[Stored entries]
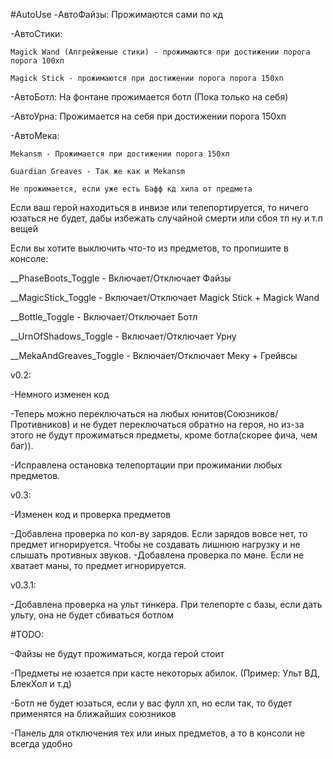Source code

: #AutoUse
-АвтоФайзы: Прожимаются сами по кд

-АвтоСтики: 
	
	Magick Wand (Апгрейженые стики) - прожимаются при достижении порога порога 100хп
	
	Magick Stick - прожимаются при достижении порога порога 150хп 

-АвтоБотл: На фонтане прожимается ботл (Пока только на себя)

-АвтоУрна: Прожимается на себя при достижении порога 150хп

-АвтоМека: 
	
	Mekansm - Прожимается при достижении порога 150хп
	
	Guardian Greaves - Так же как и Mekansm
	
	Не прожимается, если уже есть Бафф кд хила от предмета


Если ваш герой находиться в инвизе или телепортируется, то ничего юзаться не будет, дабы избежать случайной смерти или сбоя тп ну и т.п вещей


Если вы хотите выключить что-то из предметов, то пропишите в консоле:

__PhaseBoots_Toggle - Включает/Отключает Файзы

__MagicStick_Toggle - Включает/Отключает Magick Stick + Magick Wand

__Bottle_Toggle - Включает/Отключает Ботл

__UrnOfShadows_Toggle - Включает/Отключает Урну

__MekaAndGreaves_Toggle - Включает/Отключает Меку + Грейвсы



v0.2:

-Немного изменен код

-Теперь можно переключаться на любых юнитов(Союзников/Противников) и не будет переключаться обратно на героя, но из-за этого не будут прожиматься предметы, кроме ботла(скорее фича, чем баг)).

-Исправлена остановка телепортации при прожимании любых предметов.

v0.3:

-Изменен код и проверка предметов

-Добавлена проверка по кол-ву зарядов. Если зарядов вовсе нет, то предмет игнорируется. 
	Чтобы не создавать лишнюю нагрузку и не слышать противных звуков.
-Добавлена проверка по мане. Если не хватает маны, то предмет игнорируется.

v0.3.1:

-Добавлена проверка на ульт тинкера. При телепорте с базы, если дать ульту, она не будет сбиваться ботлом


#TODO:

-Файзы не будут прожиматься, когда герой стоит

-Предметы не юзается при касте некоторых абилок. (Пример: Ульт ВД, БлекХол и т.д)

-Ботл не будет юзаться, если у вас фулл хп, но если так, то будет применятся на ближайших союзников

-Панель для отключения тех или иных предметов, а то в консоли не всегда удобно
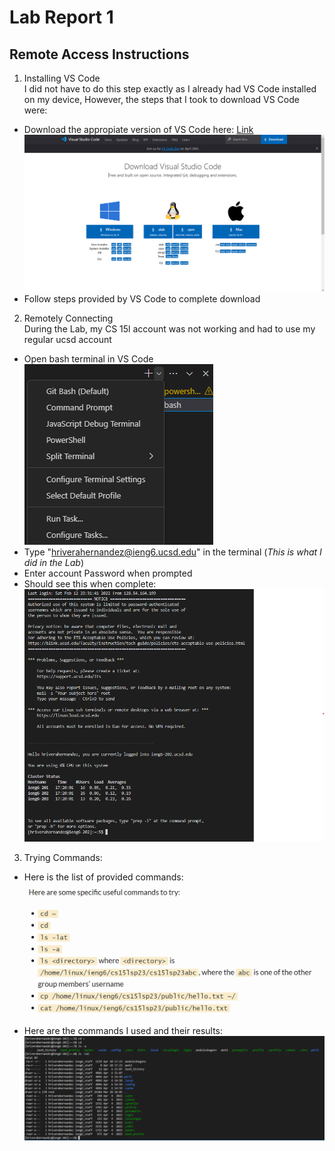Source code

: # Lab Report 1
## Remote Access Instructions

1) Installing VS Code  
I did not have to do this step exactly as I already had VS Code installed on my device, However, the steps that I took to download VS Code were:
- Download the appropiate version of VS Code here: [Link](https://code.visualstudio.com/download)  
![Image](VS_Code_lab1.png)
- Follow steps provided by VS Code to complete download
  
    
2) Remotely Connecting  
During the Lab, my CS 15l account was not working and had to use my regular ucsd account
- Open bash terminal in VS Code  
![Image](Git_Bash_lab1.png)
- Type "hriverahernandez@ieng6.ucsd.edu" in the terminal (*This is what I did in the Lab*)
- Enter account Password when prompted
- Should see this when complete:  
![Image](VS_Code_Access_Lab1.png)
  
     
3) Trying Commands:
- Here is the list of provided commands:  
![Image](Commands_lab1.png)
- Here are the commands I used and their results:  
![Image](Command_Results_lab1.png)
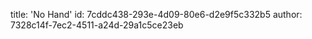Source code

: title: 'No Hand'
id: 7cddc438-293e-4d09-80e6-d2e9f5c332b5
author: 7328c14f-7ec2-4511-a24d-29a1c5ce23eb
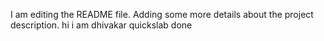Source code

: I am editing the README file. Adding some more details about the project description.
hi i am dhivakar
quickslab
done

**ASSIGNMENT**
From the records above, retype only the lines starting at the line that contains "Magick Stick - прожимаются" and ending at the line that contains "-Теперь можно переключаться", both included.

**EXERCISE ANSWER**
	Magick Stick - прожимаются при достижении порога порога 150хп 

-АвтоБотл: На фонтане прожимается ботл (Пока только на себя)

-АвтоУрна: Прожимается на себя при достижении порога 150хп

-АвтоМека: 
	
	Mekansm - Прожимается при достижении порога 150хп
	
	Guardian Greaves - Так же как и Mekansm
	
	Не прожимается, если уже есть Бафф кд хила от предмета


Если ваш герой находиться в инвизе или телепортируется, то ничего юзаться не будет, дабы избежать случайной смерти или сбоя тп ну и т.п вещей


Если вы хотите выключить что-то из предметов, то пропишите в консоле:

__PhaseBoots_Toggle - Включает/Отключает Файзы

__MagicStick_Toggle - Включает/Отключает Magick Stick + Magick Wand

__Bottle_Toggle - Включает/Отключает Ботл

__UrnOfShadows_Toggle - Включает/Отключает Урну

__MekaAndGreaves_Toggle - Включает/Отключает Меку + Грейвсы



v0.2:

-Немного изменен код

-Теперь можно переключаться на любых юнитов(Союзников/Противников) и не будет переключаться обратно на героя, но из-за этого не будут прожиматься предметы, кроме ботла(скорее фича, чем баг)).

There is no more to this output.